## Problem details
All lines holding the word "Returns" in the listing below need to be copied.

◇ ◇ ◇

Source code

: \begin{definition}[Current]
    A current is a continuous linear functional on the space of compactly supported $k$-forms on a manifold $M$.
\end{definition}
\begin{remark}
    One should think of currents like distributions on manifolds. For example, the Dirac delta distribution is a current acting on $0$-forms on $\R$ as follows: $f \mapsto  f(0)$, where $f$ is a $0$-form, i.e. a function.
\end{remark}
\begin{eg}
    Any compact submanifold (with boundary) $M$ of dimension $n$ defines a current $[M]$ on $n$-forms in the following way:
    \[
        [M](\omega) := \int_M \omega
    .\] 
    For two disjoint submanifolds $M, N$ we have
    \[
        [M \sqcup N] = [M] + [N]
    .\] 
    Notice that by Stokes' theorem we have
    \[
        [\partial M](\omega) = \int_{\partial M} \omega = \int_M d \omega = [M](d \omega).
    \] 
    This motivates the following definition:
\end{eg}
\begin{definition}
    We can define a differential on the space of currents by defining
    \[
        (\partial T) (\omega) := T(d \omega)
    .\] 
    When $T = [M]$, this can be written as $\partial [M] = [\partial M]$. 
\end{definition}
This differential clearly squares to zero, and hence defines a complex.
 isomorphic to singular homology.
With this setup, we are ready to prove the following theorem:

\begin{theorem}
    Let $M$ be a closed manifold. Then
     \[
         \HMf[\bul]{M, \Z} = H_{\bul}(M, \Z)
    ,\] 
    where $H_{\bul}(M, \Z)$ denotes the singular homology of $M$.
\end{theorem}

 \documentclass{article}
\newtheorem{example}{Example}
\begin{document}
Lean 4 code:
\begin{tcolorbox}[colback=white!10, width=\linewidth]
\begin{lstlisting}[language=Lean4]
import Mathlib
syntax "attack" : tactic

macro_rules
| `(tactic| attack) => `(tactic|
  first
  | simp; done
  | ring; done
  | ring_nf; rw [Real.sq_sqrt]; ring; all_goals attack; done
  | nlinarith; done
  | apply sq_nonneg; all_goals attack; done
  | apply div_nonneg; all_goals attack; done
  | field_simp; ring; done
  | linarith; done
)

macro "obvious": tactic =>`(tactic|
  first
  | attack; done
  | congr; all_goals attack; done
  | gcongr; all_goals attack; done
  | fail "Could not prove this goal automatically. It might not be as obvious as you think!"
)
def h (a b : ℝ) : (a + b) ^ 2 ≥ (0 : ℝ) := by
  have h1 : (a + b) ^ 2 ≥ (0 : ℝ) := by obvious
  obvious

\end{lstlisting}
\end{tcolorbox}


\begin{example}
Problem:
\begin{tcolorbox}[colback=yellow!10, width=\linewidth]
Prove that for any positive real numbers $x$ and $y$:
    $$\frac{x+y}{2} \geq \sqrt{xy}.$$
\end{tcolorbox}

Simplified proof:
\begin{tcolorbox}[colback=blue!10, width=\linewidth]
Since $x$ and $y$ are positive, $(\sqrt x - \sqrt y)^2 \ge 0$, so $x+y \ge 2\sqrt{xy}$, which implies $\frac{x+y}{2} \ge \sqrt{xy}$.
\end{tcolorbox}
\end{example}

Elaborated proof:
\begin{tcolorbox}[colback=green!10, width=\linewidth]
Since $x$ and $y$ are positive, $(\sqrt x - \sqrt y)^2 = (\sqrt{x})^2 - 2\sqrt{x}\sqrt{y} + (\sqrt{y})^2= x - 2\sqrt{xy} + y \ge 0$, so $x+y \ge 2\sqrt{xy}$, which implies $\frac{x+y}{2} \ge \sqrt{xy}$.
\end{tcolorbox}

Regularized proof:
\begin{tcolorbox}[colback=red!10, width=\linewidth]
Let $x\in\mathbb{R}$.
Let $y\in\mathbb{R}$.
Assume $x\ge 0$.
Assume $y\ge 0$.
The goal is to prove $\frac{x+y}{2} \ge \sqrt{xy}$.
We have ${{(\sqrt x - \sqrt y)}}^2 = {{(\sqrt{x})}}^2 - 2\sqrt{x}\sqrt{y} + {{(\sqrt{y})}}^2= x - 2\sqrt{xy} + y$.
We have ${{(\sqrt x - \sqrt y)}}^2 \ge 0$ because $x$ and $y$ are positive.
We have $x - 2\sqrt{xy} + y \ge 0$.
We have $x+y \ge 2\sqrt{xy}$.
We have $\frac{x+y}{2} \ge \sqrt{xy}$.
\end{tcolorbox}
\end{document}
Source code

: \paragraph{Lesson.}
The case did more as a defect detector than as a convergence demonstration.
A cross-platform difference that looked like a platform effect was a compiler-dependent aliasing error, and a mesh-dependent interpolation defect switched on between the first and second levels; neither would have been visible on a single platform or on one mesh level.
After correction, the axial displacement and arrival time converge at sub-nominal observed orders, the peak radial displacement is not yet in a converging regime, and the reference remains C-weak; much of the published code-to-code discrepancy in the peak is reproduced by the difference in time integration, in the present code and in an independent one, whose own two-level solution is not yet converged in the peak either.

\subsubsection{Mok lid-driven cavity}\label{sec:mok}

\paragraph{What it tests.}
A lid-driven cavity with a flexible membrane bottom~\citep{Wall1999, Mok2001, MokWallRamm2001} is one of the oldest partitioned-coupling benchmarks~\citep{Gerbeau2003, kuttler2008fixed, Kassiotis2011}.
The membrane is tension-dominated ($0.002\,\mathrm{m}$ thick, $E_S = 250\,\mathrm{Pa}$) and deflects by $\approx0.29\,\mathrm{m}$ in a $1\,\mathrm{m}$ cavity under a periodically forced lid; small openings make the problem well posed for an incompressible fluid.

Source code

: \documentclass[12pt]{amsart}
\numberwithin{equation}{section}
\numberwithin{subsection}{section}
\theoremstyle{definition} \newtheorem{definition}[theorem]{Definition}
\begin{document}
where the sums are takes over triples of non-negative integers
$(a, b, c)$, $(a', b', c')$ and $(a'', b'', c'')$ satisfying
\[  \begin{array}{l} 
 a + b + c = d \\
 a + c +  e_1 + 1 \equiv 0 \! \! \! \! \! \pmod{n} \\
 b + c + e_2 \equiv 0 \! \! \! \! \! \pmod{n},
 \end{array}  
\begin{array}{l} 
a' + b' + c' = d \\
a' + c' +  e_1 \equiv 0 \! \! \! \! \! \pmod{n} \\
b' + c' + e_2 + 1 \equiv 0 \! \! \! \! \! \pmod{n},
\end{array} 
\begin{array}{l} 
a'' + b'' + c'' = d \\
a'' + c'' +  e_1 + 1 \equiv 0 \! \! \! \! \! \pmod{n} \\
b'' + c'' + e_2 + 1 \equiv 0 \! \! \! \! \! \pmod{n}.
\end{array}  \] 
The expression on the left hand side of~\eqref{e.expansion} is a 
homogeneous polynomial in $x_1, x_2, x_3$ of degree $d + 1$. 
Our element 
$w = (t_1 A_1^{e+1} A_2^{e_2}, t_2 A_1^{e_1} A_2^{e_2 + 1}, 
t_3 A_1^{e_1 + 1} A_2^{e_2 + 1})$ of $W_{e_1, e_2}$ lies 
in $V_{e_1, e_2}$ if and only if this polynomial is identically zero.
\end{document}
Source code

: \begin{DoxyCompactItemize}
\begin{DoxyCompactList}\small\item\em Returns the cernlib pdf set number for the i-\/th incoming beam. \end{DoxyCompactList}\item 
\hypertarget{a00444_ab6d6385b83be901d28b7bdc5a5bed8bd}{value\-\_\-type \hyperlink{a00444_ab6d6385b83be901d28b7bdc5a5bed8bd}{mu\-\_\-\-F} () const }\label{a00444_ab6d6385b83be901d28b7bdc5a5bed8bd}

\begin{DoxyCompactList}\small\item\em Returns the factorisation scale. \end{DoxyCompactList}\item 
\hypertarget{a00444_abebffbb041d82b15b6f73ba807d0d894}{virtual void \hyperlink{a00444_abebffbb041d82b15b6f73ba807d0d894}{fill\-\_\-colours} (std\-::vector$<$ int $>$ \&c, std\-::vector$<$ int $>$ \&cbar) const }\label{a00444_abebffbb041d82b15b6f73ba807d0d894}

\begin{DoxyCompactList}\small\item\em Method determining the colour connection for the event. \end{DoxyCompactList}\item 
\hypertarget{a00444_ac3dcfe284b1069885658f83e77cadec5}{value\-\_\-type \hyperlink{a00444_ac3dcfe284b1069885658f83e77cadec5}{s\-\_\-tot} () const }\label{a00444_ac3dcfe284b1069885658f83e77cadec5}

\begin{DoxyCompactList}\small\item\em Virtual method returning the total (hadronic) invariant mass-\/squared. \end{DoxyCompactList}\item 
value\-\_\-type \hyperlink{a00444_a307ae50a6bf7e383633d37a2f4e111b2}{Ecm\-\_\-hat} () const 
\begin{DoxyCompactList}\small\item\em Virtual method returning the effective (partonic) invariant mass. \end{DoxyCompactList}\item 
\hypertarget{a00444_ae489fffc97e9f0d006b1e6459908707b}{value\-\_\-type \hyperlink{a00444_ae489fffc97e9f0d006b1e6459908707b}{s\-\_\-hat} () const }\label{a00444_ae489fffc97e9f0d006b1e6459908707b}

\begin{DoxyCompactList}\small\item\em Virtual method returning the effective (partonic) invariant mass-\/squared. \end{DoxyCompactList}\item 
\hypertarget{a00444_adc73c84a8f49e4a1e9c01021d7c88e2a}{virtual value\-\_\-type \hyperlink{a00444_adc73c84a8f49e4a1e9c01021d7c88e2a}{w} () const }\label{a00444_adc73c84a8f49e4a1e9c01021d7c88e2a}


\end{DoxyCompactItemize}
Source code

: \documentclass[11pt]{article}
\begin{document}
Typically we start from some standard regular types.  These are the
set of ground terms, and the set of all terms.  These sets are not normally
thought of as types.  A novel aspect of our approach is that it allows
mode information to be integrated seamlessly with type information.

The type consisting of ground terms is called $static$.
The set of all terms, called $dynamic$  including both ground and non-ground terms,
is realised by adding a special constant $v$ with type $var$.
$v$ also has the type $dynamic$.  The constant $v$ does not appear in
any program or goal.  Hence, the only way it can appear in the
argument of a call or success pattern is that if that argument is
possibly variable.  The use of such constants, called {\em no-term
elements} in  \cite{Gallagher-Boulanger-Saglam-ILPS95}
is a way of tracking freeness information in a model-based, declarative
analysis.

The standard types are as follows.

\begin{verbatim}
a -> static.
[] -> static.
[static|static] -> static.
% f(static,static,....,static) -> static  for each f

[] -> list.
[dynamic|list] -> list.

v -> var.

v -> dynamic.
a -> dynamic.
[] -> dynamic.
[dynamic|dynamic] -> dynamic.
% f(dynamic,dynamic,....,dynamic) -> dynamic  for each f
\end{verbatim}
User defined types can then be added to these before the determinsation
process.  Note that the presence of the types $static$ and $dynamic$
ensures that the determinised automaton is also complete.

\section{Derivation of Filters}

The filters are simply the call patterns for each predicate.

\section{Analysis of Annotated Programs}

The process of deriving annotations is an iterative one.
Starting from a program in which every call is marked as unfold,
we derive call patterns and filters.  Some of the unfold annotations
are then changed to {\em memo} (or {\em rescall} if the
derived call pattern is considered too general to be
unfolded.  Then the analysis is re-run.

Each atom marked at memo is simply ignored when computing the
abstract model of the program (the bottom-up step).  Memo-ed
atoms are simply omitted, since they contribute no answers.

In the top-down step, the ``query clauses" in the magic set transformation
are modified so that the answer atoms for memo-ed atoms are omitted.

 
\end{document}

◇ ◇ ◇

## Response
\begin{DoxyCompactList}\small\item\em Returns the cernlib pdf set number for the i-\/th incoming beam. \end{DoxyCompactList}\item 
\begin{DoxyCompactList}\small\item\em Returns the factorisation scale. \end{DoxyCompactList}\item 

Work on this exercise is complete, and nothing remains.